Due to the multifaceted nature of breast masses in digital mammograms, precise segmentation is a demanding task. Recent U-shaped encoder-decoder networks demonstrated remarkable performance in segmenting medical images. Despite their capabilities, these networks encounter limitations; (a) Multi-scale contextual information is critical for precise mass segmentation, yet it’s not effectively obtained or utilized. Skip connections frequently bypass the crucial information contained within the global context. By addressing these limitations and aiming for enhanced segmentation, we introduce a novel architecture, the Enhanced U-shaped Network (EU-Net). The EU-Net proposal includes three innovative components: 1) a dense block, used in both the encoder and decoder to replace convolutional layers and enable multi-scale feature extraction. The encoder-decoder junction leverages multi-scale feature extraction and fusion to extract and fuse multi-scale contextual information more thoroughly.

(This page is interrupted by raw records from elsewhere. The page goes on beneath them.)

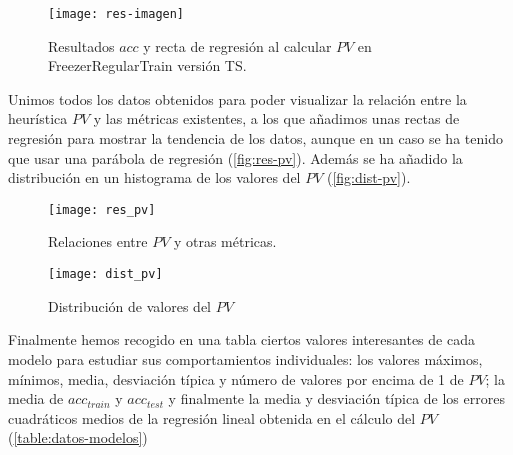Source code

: \begin{figure}[htbp]
  \centering
  \hspace*{-1cm}
  \texttt{[image: res-imagen]}
  \caption{Resultados $acc$ y recta de regresión al calcular $PV$ en FreezerRegularTrain versión TS.}
  \label{fig:res-imagen}
\end{figure}

Unimos todos los datos obtenidos para poder visualizar la relación entre la heurística $PV$ y las métricas existentes, a los que añadimos unas rectas de regresión para mostrar la tendencia de los datos, aunque en un caso se ha tenido que usar una parábola de regresión (\autoref{fig:res-pv}). Además se ha añadido la distribución en un histograma de los valores del $PV$ (\autoref{fig:dist-pv}).

\begin{figure}[htbp]
  \centering
  \hspace*{-1cm}
  \texttt{[image: res\_pv]}
  \caption{Relaciones entre $PV$ y otras métricas.}
  \label{fig:res-pv}
\end{figure}

\begin{figure}[htbp]
  \centering
  \texttt{[image: dist\_pv]}
  \caption{Distribución de valores del $PV$}
  \label{fig:dist-pv}
\end{figure}

Finalmente hemos recogido en una tabla ciertos valores interesantes de cada modelo para estudiar sus comportamientos individuales: los valores máximos, mínimos, media, desviación típica y número de valores por encima de 1 de $PV$; la media de $acc_{train}$ y $acc_{test}$ y finalmente la media y desviación típica de los errores cuadráticos medios de la regresión lineal obtenida en el cálculo del $PV$ (\autoref{table:datos-modelos})

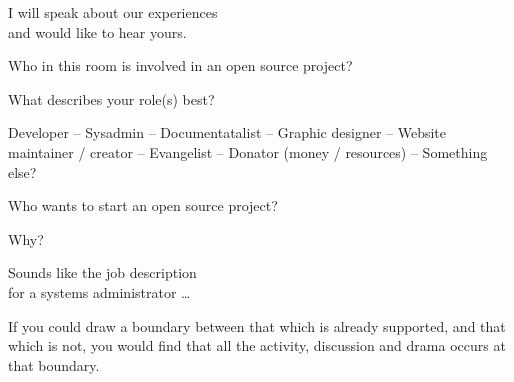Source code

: \documentclass[t,handout,aspectratio=169]{beamer}
\begin{document}
\begin{frame}[standout]
    I will speak about our experiences \\
    and would like to hear yours.
\end{frame}

\begin{frame}[standout]
    Who in this room is involved in an open source project?
\end{frame}

\begin{frame}[standout]
    What describes your role(s) best?
\end{frame}

\begin{frame}[standout]
    Developer -- Sysadmin -- Documentatalist -- Graphic designer -- Website maintainer / creator -- Evangelist -- Donator (money / resources) -- Something else?
\end{frame}

\begin{frame}[standout]
    Who wants to start an open source project?
\end{frame}

\begin{frame}[standout]
    Why?
\end{frame}

\begin{frame}[fragile] %
    \vfill
       
\end{frame}

\begin{frame}[fragile] %
    \vfill
     
\end{frame}

\begin{frame}[standout]
    Sounds like the job description \\ for a systems administrator \ldots
\end{frame}

\begin{frame}[fragile] %
    \vfill
    If you could draw a boundary between that which is already supported, and that which is not, \pause you would find that all the activity, discussion and drama occurs at that boundary.
\end{frame}
\end{document}
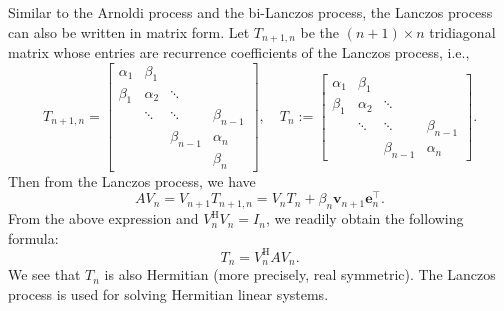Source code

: {Similar to the Arnoldi process and the bi-Lanczos process, the Lanczos process can also be written in matrix form. Let $T_{n+1,n}$ be the $(n+1)\times n$ tridiagonal matrix whose entries are recurrence coefficients of the Lanczos process, i.e.,}
\[
T_{n+1,n}=\begin{bmatrix}\alpha_1&\beta_1&&\\\beta_1&\alpha_2&\ddots&\\&\ddots&\ddots&\beta_{n-1}\\&&\beta_{n-1}&\alpha_n\\&&&\beta_n\end{bmatrix},\quad
T_n:=\begin{bmatrix}\alpha_1&\beta_1&&\\\beta_1&\alpha_2&\ddots&\\&\ddots&\ddots&\beta_{n-1}\\&&\beta_{n-1}&\alpha_n\end{bmatrix}.
\]
{Then from the Lanczos process, we have}
\begin{equation}\label{eq:lanczos-matrix-relation}
AV_n=V_{n+1}T_{n+1,n}=V_nT_n+\beta_n\bm v_{n+1}\bm e_n^\top.
\end{equation}
{From the above expression and $V_n^{\mathrm H}V_n=I_n$, we readily obtain the following formula:}
\begin{equation}\label{eq:lanczos-projected-matrix}
T_n=V_n^{\mathrm H}AV_n.
\end{equation}
{We see that $T_n$ is also Hermitian (more precisely, real symmetric). The Lanczos process is used for solving Hermitian linear systems.}
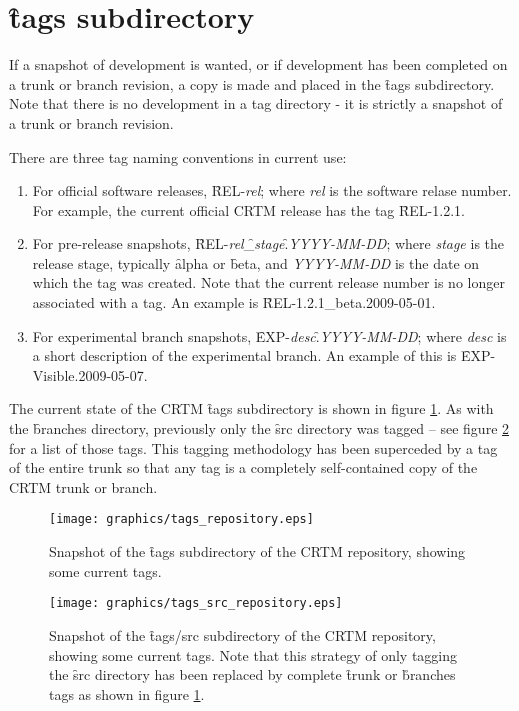 \section{\f{tags} subdirectory}
If a snapshot of development is wanted, or if development has been completed on a trunk or branch revision, a copy is made and placed in the \f{tags} subdirectory. Note that there is no development in a tag directory - it is strictly a snapshot of a trunk or branch revision.

There are three tag naming conventions in current use:
\begin{enumerate}
  \item For official software releases, \f{REL-}\textit{rel}; where \textit{rel} is the software relase number. For example, the current official CRTM release has the tag \f{REL-1.2.1}.
  \item For pre-release snapshots, \f{REL-}\textit{rel}\f{\_}\textit{stage}\f{.}\textit{YYYY-MM-DD}; where \textit{stage} is the release stage, typically \f{alpha} or \f{beta}, and \textit{YYYY-MM-DD} is the date on which the tag was created. Note that the current release number is no longer associated with a tag. An example is \f{REL-1.2.1\_beta.2009-05-01}. 
  \item For experimental branch snapshots, \f{EXP-}\textit{desc}\f{.}\textit{YYYY-MM-DD}; where \textit{desc} is a short description of the experimental branch. An example of this is \f{EXP-Visible.2009-05-07}.
\end{enumerate}

The current state of the CRTM \f{tags} subdirectory is shown in figure \ref{fig:tags_repository}. As with the \f{branches} directory, previously only the \f{src} directory was tagged -- see figure \ref{fig:tags_src_repository} for a list of those tags. This tagging methodology has been superceded by a tag of the entire trunk so that any tag is a completely self-contained copy of the CRTM trunk or branch.

\begin{figure}[htb]
  \centering
  \texttt{[image: graphics/tags\_repository.eps]}
  \caption{Snapshot of the \f{tags} subdirectory of the CRTM repository, showing some current tags.}
  \label{fig:tags_repository}
\end{figure}

\begin{figure}[htb]
  \centering
  \texttt{[image: graphics/tags\_src\_repository.eps]}
  \caption{Snapshot of the \f{tags/src} subdirectory of the CRTM repository, showing some current tags. Note that this strategy of only tagging the \f{src} directory has been replaced by complete \f{trunk} or \r{branches} tags as shown in figure \ref{fig:tags_repository}.}
  \label{fig:tags_src_repository}
\end{figure}
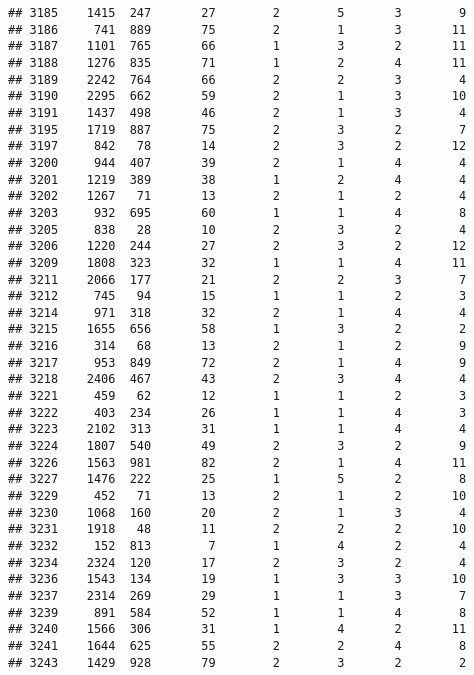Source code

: \documentclass[]{article}
\begin{document}
\begin{verbatim}
## 3185    1415  247       27        2        5       3        9
## 3186     741  889       75        2        1       3       11
## 3187    1101  765       66        1        3       2       11
## 3188    1276  835       71        1        2       4       11
## 3189    2242  764       66        2        2       3        4
## 3190    2295  662       59        2        1       3       10
## 3191    1437  498       46        2        1       3        4
## 3195    1719  887       75        2        3       2        7
## 3197     842   78       14        2        3       2       12
## 3200     944  407       39        2        1       4        4
## 3201    1219  389       38        1        2       4        4
## 3202    1267   71       13        2        1       2        4
## 3203     932  695       60        1        1       4        8
## 3205     838   28       10        2        3       2        4
## 3206    1220  244       27        2        3       2       12
## 3209    1808  323       32        1        1       4       11
## 3211    2066  177       21        2        2       3        7
## 3212     745   94       15        1        1       2        3
## 3214     971  318       32        2        1       4        4
## 3215    1655  656       58        1        3       2        2
## 3216     314   68       13        2        1       2        9
## 3217     953  849       72        2        1       4        9
## 3218    2406  467       43        2        3       4        4
## 3221     459   62       12        1        1       2        3
## 3222     403  234       26        1        1       4        3
## 3223    2102  313       31        1        1       4        4
## 3224    1807  540       49        2        3       2        9
## 3226    1563  981       82        2        1       4       11
## 3227    1476  222       25        1        5       2        8
## 3229     452   71       13        2        1       2       10
## 3230    1068  160       20        2        1       3        4
## 3231    1918   48       11        2        2       2       10
## 3232     152  813        7        1        4       2        4
## 3234    2324  120       17        2        3       2        4
## 3236    1543  134       19        1        3       3       10
## 3237    2314  269       29        1        1       3        7
## 3239     891  584       52        1        1       4        8
## 3240    1566  306       31        1        4       2       11
## 3241    1644  625       55        2        2       4        8
## 3243    1429  928       79        2        3       2        2

\end{verbatim}
\end{document}
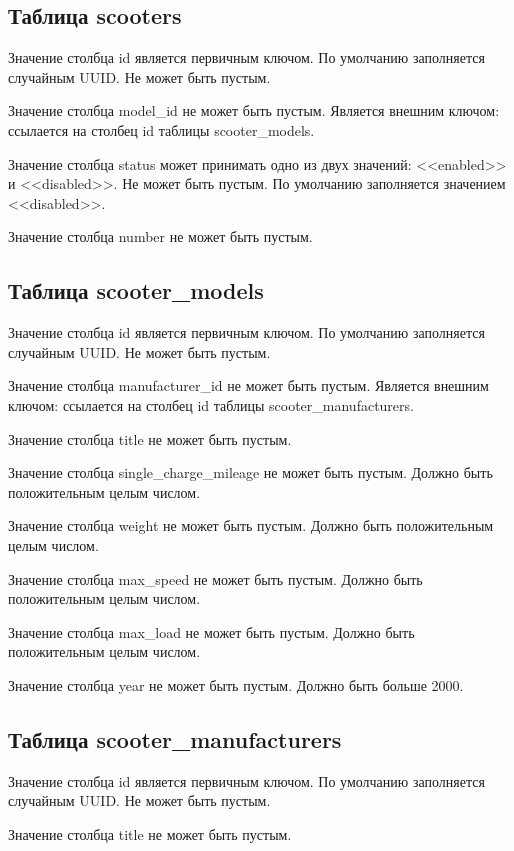 \subsection{Таблица scooters}

Значение столбца id является первичным ключом. По умолчанию заполняется случайным UUID. Не может быть пустым.

Значение столбца model\_id не может быть пустым. Является внешним ключом: ссылается на столбец id таблицы scooter\_models.

Значение столбца status может принимать одно из двух значений: <<enabled>> и <<disabled>>. Не может быть пустым. По умолчанию заполняется значением <<disabled>>.

Значение столбца number не может быть пустым.

\subsection{Таблица scooter\_models}

Значение столбца id является первичным ключом. По умолчанию заполняется случайным UUID. Не может быть пустым.

Значение столбца manufacturer\_id не может быть пустым. Является внешним ключом: ссылается на столбец id таблицы scooter\_manufacturers.

Значение столбца title не может быть пустым.

Значение столбца single\_charge\_mileage не может быть пустым. Должно быть положительным целым числом.

Значение столбца weight не может быть пустым. Должно быть положительным целым числом.

Значение столбца max\_speed не может быть пустым. Должно быть положительным целым числом.

Значение столбца max\_load не может быть пустым. Должно быть положительным целым числом.

Значение столбца year не может быть пустым. Должно быть больше 2000.

\subsection{Таблица scooter\_manufacturers}

Значение столбца id является первичным ключом. По умолчанию заполняется случайным UUID. Не может быть пустым.

Значение столбца title не может быть пустым.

Between the encoder and decoder, at each stage, the skip connection, presently known as Skip Connection Reconstruction, needs a modification that emphasizes global context information. Diverse experimental trials across various configurations demonstrate that the proposed EU-Net outperforms existing state-of-the-art segmentation models, and other comparable approaches, on both the IN-Breast and CBIS-DDSM mammogram datasets. Generalization capability of the EU-Net is supported by the findings of cross-dataset and ternary dataset evaluations. The UDIAT breast ultrasound dataset underpinned the model’s training and testing within the ternary dataset evaluation, foregoing fine-tuning.